**Task to complete:**
Every line of the entries that holds the word "true" is to be copied.

-- Data to examine follows --

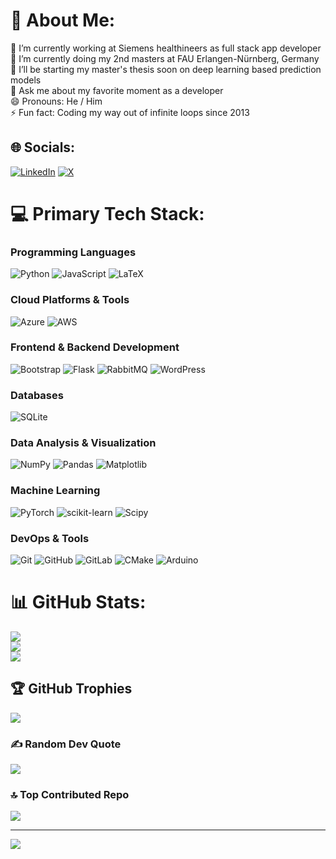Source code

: # 💫 About Me:
🔭 I’m currently working at Siemens healthineers as full stack app developer<br>👯 I’m currently doing my 2nd masters at FAU Erlangen-Nürnberg, Germany<br>🌱 I’ll be starting my master's thesis soon on deep learning based prediction models<br>💬 Ask me about my favorite moment as a developer<br>😄 Pronouns: He / Him<br>⚡ Fun fact: Coding my way out of infinite loops since 2013


## 🌐 Socials:
[![LinkedIn](https://img.shields.io/badge/LinkedIn-%230077B5.svg?logo=linkedin&logoColor=white)](https://linkedin.com/in/anindyabanerje/) [![X](https://img.shields.io/badge/X-black.svg?logo=X&logoColor=white)](https://x.com/chotu07) 

# 💻 Primary Tech Stack:

### **Programming Languages**
![Python](https://img.shields.io/badge/python-3670A0?style=for-the-badge&logo=python&logoColor=ffdd54) 
![JavaScript](https://img.shields.io/badge/javascript-%23323330.svg?style=for-the-badge&logo=javascript&logoColor=%23F7DF1E) 
![LaTeX](https://img.shields.io/badge/latex-%23008080.svg?style=for-the-badge&logo=latex&logoColor=white)

### **Cloud Platforms & Tools**
![Azure](https://img.shields.io/badge/azure-%230072C6.svg?style=for-the-badge&logo=microsoftazure&logoColor=white) 
![AWS](https://img.shields.io/badge/AWS-%23FF9900.svg?style=for-the-badge&logo=amazon-aws&logoColor=white)

### **Frontend & Backend Development**
![Bootstrap](https://img.shields.io/badge/bootstrap-%238511FA.svg?style=for-the-badge&logo=bootstrap&logoColor=white) 
![Flask](https://img.shields.io/badge/flask-%23000.svg?style=for-the-badge&logo=flask&logoColor=white) 
![RabbitMQ](https://img.shields.io/badge/rabbitmq-FF6600?style=for-the-badge&logo=rabbitmq&logoColor=white) 
![WordPress](https://img.shields.io/badge/WordPress-%23117AC9.svg?style=for-the-badge&logo=WordPress&logoColor=white)

### **Databases**
![SQLite](https://img.shields.io/badge/sqlite-%2307405e.svg?style=for-the-badge&logo=sqlite&logoColor=white)

### **Data Analysis & Visualization**
![NumPy](https://img.shields.io/badge/numpy-%23013243.svg?style=for-the-badge&logo=numpy&logoColor=white) 
![Pandas](https://img.shields.io/badge/pandas-%23150458.svg?style=for-the-badge&logo=pandas&logoColor=white) 
![Matplotlib](https://img.shields.io/badge/Matplotlib-%23ffffff.svg?style=for-the-badge&logo=Matplotlib&logoColor=black)

### **Machine Learning**
![PyTorch](https://img.shields.io/badge/PyTorch-%23EE4C2C.svg?style=for-the-badge&logo=PyTorch&logoColor=white) 
![scikit-learn](https://img.shields.io/badge/scikit--learn-%23F7931E.svg?style=for-the-badge&logo=scikit-learn&logoColor=white) 
![Scipy](https://img.shields.io/badge/SciPy-%230C55A5.svg?style=for-the-badge&logo=scipy&logoColor=%white)

### **DevOps & Tools**
![Git](https://img.shields.io/badge/git-%23F05033.svg?style=for-the-badge&logo=git&logoColor=white) 
![GitHub](https://img.shields.io/badge/github-%23121011.svg?style=for-the-badge&logo=github&logoColor=white) 
![GitLab](https://img.shields.io/badge/gitlab-%23181717.svg?style=for-the-badge&logo=gitlab&logoColor=white) 
![CMake](https://img.shields.io/badge/CMake-%23008FBA.svg?style=for-the-badge&logo=cmake&logoColor=white) 
![Arduino](https://img.shields.io/badge/-Arduino-00979D?style=for-the-badge&logo=Arduino&logoColor=white)

# 📊 GitHub Stats:
![](https://github-readme-stats.vercel.app/api?username=theanindya&theme=discord_old_blurple&hide_border=false&include_all_commits=true&count_private=true)<br/>
![](https://github-readme-streak-stats.herokuapp.com/?user=theanindya&theme=discord_old_blurple&hide_border=false)<br/>
![](https://github-readme-stats.vercel.app/api/top-langs/?username=theanindya&theme=discord_old_blurple&hide_border=false&include_all_commits=true&count_private=true&layout=compact)


## 🏆 GitHub Trophies
![](https://github-profile-trophy.vercel.app/?username=theanindya&theme=radical&no-frame=false&no-bg=false&margin-w=4)

### ✍️ Random Dev Quote
![](https://quotes-github-readme.vercel.app/api?type=horizontal&theme=radical)

### 🔝 Top Contributed Repo
![](https://github-contributor-stats.vercel.app/api?username=theanindya&limit=5&theme=dark&combine_all_yearly_contributions=true)

---
[![](https://visitcount.itsvg.in/api?id=theanindya&icon=6&color=4)](https://visitcount.itsvg.in)

<!-- Proudly created with GPRM ( https://gprm.itsvg.in ) -->
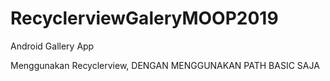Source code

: # RecyclerviewGaleryMOOP2019

Android Gallery App


Menggunakan Recyclerview, DENGAN MENGGUNAKAN PATH BASIC SAJA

-- Data to examine concluded --

**Reply:**
![](https://github-readme-stats.vercel.app/api?username=theanindya&theme=discord_old_blurple&hide_border=false&include_all_commits=true&count_private=true)<br/>
![](https://github-readme-stats.vercel.app/api/top-langs/?username=theanindya&theme=discord_old_blurple&hide_border=false&include_all_commits=true&count_private=true&layout=compact)
![](https://github-contributor-stats.vercel.app/api?username=theanindya&limit=5&theme=dark&combine_all_yearly_contributions=true)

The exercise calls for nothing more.